John Cooper, co-author with Barry Pike on an excellent book about collecting crime fiction, is one of a small group of experts who give me suggestions for short stories to be included in anthologies, and through him I've come across his son Jonathan, the guiding hand behind a splendid enterprise known as the Bibliomaniacs. I feel they deserve loads of encouragement and so I invited them to contribute a guest post to this blog. Here it is:
'Hello everyone. We represent the Bibliomaniacs. We absolutely love to sell books and eat chocolate! We would like to thank Mr Edwards for letting us write this Blog on his page.

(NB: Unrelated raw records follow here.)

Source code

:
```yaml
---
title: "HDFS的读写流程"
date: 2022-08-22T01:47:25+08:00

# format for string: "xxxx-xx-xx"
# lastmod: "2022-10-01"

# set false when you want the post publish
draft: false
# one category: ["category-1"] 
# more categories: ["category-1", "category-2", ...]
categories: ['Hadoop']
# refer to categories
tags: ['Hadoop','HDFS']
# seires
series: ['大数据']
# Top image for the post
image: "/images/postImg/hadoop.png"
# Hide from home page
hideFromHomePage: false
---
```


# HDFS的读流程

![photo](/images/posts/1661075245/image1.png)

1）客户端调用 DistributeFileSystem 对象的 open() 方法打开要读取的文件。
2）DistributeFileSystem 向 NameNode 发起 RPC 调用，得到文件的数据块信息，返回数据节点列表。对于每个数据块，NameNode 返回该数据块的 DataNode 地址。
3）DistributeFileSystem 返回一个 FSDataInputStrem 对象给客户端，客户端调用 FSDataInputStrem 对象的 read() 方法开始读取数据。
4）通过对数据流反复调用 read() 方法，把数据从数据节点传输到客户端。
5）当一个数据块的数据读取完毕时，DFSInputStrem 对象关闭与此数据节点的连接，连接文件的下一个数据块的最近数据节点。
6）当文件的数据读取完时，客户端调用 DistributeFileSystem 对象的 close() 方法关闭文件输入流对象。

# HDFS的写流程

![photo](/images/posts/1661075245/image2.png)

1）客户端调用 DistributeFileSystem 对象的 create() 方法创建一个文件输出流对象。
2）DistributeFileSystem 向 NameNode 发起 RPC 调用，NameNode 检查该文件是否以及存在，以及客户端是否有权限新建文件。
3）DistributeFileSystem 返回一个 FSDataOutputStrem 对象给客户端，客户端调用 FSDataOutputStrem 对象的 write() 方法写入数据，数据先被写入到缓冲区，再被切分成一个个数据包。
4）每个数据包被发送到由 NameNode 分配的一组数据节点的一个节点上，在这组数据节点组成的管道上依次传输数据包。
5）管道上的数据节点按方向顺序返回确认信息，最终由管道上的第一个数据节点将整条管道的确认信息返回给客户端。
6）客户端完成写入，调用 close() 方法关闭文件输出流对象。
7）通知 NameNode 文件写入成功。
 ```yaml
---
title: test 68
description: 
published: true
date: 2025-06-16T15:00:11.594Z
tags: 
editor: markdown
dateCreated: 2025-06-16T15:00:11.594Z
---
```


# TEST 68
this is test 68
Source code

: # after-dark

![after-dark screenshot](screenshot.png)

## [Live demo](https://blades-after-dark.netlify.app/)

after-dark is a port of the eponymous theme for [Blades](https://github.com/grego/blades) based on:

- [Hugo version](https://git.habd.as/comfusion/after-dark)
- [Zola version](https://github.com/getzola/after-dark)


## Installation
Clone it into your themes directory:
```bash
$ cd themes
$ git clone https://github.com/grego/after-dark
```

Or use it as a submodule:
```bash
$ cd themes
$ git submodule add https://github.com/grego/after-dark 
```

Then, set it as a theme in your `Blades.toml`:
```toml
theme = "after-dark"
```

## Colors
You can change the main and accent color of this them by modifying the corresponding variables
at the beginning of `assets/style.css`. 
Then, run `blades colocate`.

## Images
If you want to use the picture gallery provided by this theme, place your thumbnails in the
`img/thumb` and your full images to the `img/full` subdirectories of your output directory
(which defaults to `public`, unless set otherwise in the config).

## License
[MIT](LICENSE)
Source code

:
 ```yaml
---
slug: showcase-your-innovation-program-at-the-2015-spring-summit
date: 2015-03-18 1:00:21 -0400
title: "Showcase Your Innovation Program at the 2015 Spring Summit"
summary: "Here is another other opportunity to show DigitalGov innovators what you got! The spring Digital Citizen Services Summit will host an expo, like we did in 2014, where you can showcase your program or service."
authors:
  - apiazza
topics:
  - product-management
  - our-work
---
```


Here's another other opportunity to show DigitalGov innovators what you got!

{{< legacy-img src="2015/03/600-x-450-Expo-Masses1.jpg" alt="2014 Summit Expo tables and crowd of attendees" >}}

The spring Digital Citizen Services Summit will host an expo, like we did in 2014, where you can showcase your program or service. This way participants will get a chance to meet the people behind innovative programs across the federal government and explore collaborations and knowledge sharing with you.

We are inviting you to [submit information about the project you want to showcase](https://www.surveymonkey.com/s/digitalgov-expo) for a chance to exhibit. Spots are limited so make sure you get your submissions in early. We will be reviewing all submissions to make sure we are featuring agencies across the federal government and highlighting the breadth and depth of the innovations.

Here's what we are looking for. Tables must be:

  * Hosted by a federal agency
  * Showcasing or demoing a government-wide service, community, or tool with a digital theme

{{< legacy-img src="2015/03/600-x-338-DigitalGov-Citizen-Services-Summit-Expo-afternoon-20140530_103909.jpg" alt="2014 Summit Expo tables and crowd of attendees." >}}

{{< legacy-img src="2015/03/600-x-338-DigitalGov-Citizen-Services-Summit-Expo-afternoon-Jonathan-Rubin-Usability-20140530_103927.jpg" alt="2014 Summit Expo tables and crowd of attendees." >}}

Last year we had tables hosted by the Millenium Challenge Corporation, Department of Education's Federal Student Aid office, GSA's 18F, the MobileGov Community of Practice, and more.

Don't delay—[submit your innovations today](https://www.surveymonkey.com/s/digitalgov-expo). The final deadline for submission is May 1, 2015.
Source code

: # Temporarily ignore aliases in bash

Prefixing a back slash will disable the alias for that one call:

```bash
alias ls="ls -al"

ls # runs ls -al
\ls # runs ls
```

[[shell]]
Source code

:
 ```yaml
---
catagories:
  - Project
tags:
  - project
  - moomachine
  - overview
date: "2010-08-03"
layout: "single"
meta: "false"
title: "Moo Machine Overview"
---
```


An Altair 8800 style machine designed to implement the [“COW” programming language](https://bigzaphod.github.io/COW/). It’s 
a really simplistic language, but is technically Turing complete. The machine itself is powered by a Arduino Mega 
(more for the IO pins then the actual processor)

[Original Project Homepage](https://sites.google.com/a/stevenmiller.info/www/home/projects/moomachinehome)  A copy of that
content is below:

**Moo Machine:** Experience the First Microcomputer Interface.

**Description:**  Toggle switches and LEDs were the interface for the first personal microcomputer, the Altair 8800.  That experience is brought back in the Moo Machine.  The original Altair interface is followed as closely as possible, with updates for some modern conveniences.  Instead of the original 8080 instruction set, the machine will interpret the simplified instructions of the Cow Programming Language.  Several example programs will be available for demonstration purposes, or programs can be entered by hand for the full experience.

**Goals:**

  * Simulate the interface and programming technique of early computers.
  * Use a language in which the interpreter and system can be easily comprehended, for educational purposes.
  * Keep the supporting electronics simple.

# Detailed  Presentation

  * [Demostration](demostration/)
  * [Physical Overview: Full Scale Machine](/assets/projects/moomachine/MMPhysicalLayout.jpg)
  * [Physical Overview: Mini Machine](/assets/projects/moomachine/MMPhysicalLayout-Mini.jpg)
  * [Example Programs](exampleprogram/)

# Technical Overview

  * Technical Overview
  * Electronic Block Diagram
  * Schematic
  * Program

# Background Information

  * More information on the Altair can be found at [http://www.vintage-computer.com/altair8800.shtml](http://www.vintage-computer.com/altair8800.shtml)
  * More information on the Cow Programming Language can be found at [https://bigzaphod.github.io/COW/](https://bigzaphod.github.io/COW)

It is a great honour to have an article on such an amazing and famous writer's page.
The Bibliomaniacs are the youngest antiquarian booksellers in the world (aged between ten and thirteen). There are currently 25 of us and we meet every Thursday to discuss recent book sales, and to discover more about the history of literature, books and printing. We are members of the PBFA and have attended four PBFA London book fairs as exhibitors. Some of you may have even bought from us!
We have done a lot of Fairs at Papplewick School in Ascot, which is where we are based. We have two separate groups of boys in this group at the moment because of the current “bubble” rules in schools. We have the more senior Bibliomaniacs who do the more serious parts, for example cataloguing and thinking of ideas. Then we have the Miniacs, who are a bit more wild and smaller: as the name suggests. We always have a lot of fun in both groups though!
You can check us out at https://www.thebibliomaniacs.co.uk/. Our Latest Catalogue is about Sherlock Holmes and his Rivals. It can be found here at https://static1.squarespace.com/static/578a84165016e131ea77905d/t/5fc918b526feeb2c21f4fd94/1607014585675/Sherlock+Holmes+with+SOLD.pdf. The focus of this catalogue is (as is evident from the title) Sherlock Holmes and his near contemporaries. What makes the stories so popular today is undoubtedly their atmospheric descriptions of Victorian London: foggy, crowded and metropolitan, and with a seeming criminal underworld. The books are excellent and so are plenty of the so-called ‘pastiches’ or reworks of Sherlock Holmes. We particularly enjoyed cataloguing Strand Magazines with their advertisements for long-gone products and diverse articles. We also enjoyed learning about less well-known (to us) detectives such as Dr Thorndyke and the Old Man in the Corner. All of our books are worth buying from the catalogue and we have tried to price reasonably. Many may not be in the most tip-top condition but we’d rather read a first edition for not much more (or even less) than it costs to buy a crummy paperback (obviously we don’t mean the British Library series…)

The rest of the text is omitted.